Memory and Pain
These wounds will never heal. These are wounds that might inhabit a tiny chamber in the very deepest canyons of the mind, but they will never heal.
Physically we might move on. We have to move on, we cannot get stuck and remain immobilized and paralyzed by sorrow. Our physical self will push the sorrow and grief into a small, tiny chamber of the mind, but it will remain there and it will surface from time to time.
I will never forget the massacre of Israel’s Olympic delegation during the 1972 Summer Olympics, when Black September murdered 11 of Israel’s athletes and traumatized the rest. My grandfather’s nephew, my cousin Ya’akov Springer was among those murdered. The memory of that sadness is in one of those tiny chambers inside of me.
I volunteered for Golani. During the 1973 Yom Kippur War, I, along with many others, lost friends and saw friends wounded. The reality of that war, the immense losses of life and the traumas of those days of battle are still felt today, by all who lived through that time. The memory of those terrible losses, people I knew and liked, remains in yet another tiny chamber in an uncharted valley deep within my mind. Wounds that can never heal.
Years later, when I had lived in New Jersey for just over a year, on June 25 1992 I got a phone call that brought me the most devastating news. My two best friends, Beno Moshe and Ami Salzman were murdered by Hamas terrorists. They were murdered where they worked, in the Gaza strip, not far from the Nahal Oz crossing. We had worked together in that location for most of the latter half of the 1980’s until I left Israel in April 1991. Their murderers were released from Israeli prison when we ransomed Gilad Shalit.
I carry that day, that phonecall, deep inside of me, in yet another small and dark little chamber buried in a cave in a forgotten valley of my mind. It is another wound that will never heal.
A short while later, a friend, Amatzia Ben-Haim, working in a Ganei Tal hot house in the Gaza strip, was murdered by a Palestinian wanting to become a member of Hamas. Amatzia was murdered on October 12 1992. Amatzia’s murderer was also released as part of yet another “deal” and due to some other “pressure”. Another memory, another tiny dark chamber, buried deep somewhere in a crevasse of my mind, another wound that will not heal.
My youngest daughter went to the Sha’ar HaNegev regional high school for her final year of studies. She and her classmates were among the first to suffer a direct hit from a Kassam rocket fired by Hamas. The rocket crashed through the roof of her classroom, and the students had just enough time to get into one of the reinforced rooms to avoid the unthinkable.
These memories all come back, every last one of them. They wash over me, they bathe me with survivor’s guilt and they open wounds that were covered in scar tissue years and years ago. And I know that all of Israel, the soldiers, the reservists, the children and their parents, all of them will, like me, heal the physical wounds.
We will rebuild the homes destroyed or damaged. We will get new cars and we will repair the roads. But, we will all of us remain wounded in our collective Jewish soul because of yet another affront to our common desire to live peacefully in our tiny corner of the world.
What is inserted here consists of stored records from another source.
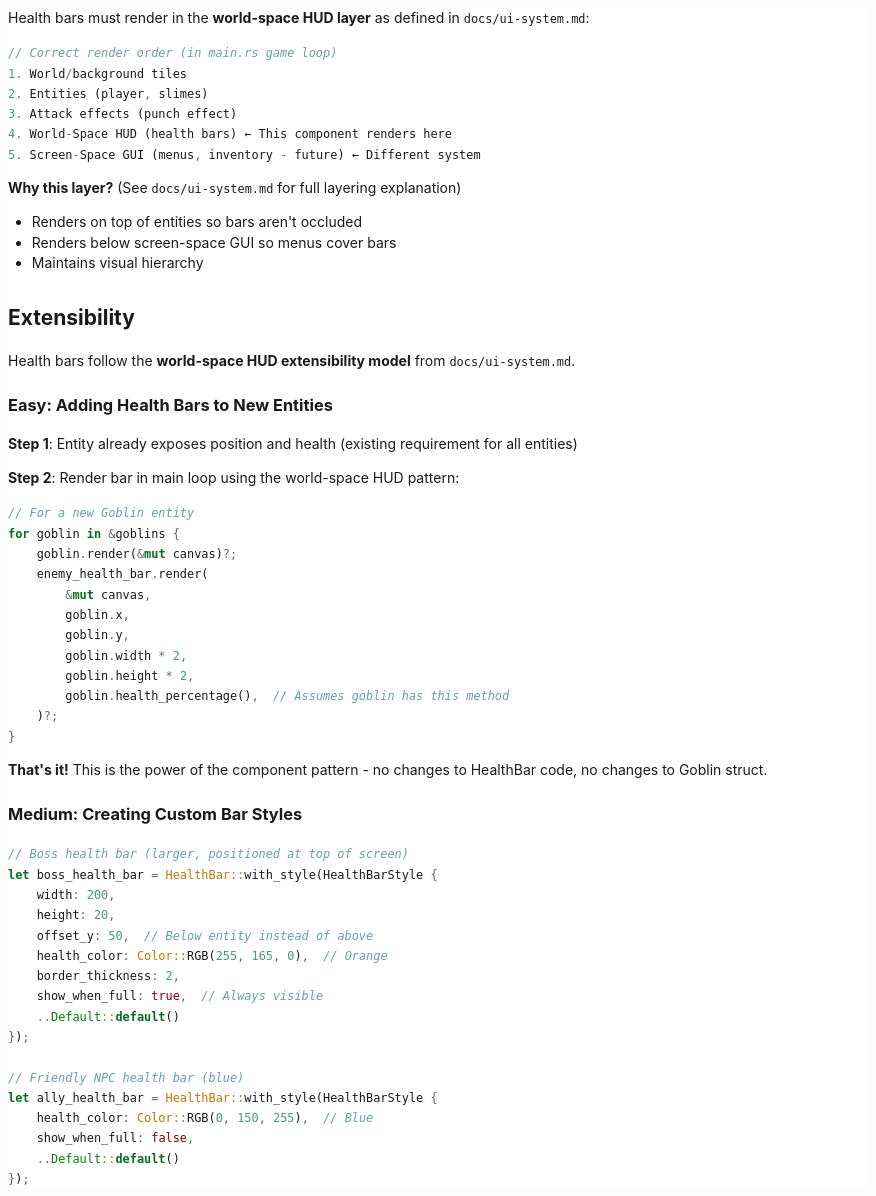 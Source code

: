 Health bars must render in the **world-space HUD layer** as defined in `docs/ui-system.md`:

```rust
// Correct render order (in main.rs game loop)
1. World/background tiles
2. Entities (player, slimes)
3. Attack effects (punch effect)
4. World-Space HUD (health bars) ← This component renders here
5. Screen-Space GUI (menus, inventory - future) ← Different system
```

**Why this layer?** (See `docs/ui-system.md` for full layering explanation)
- Renders on top of entities so bars aren't occluded
- Renders below screen-space GUI so menus cover bars
- Maintains visual hierarchy

## Extensibility

Health bars follow the **world-space HUD extensibility model** from `docs/ui-system.md`.

### Easy: Adding Health Bars to New Entities

**Step 1**: Entity already exposes position and health (existing requirement for all entities)

**Step 2**: Render bar in main loop using the world-space HUD pattern:
```rust
// For a new Goblin entity
for goblin in &goblins {
    goblin.render(&mut canvas)?;
    enemy_health_bar.render(
        &mut canvas,
        goblin.x,
        goblin.y,
        goblin.width * 2,
        goblin.height * 2,
        goblin.health_percentage(),  // Assumes goblin has this method
    )?;
}
```

**That's it!** This is the power of the component pattern - no changes to HealthBar code, no changes to Goblin struct.

### Medium: Creating Custom Bar Styles

```rust
// Boss health bar (larger, positioned at top of screen)
let boss_health_bar = HealthBar::with_style(HealthBarStyle {
    width: 200,
    height: 20,
    offset_y: 50,  // Below entity instead of above
    health_color: Color::RGB(255, 165, 0),  // Orange
    border_thickness: 2,
    show_when_full: true,  // Always visible
    ..Default::default()
});

// Friendly NPC health bar (blue)
let ally_health_bar = HealthBar::with_style(HealthBarStyle {
    health_color: Color::RGB(0, 150, 255),  // Blue
    show_when_full: false,
    ..Default::default()
});
```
So look around. When yet another battle for our collective survival becomes a memory, look around. Let this feeling of unity and support for one another last, and let it carry over into our day to day. Don’t let it slip away because you can no longer see the wounds. They are there, believe me. They are there because these wounds will never heal.
Keep this momentum of unity going. Keep it going for those wonderful, brave soldiers who gave their lives to that Israel can and will live. Keep it going for those who were wounded, citizen and soldier alike. Keep it going for all those who are repairing their homes and their lives. Keep this feeling alive so that our collective wounds of the soul will not have to resurface so often.